- [WHAT THIS TASK INVOLVES]: Without including any pictures, please copy every entry below exactly.

[Dataset entries]

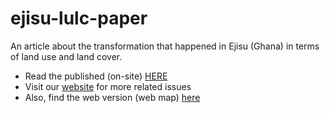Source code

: # ejisu-lulc-paper
An article about the transformation that happened in Ejisu (Ghana) in terms of land use and land cover.
* Read the published (on-site) [HERE](https://tekkigeo.github.io/ejisu-lulc-paper/)
* Visit our [website](https://sites.google.com/view/tekkigeo/) for more related issues
* Also, find the web version (web map) [here](https://tekkigeo.github.io/ejisu_lulc_web_map/)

- [EXPECTED OUTPUT]:
Source code

: # ejisu-lulc-paper
An article about the transformation that happened in Ejisu (Ghana) in terms of land use and land cover.
* Read the published (on-site) [HERE](https://tekkigeo.github.io/ejisu-lulc-paper/)
* Visit our [website](https://sites.google.com/view/tekkigeo/) for more related issues
* Also, find the web version (web map) [here](https://tekkigeo.github.io/ejisu_lulc_web_map/)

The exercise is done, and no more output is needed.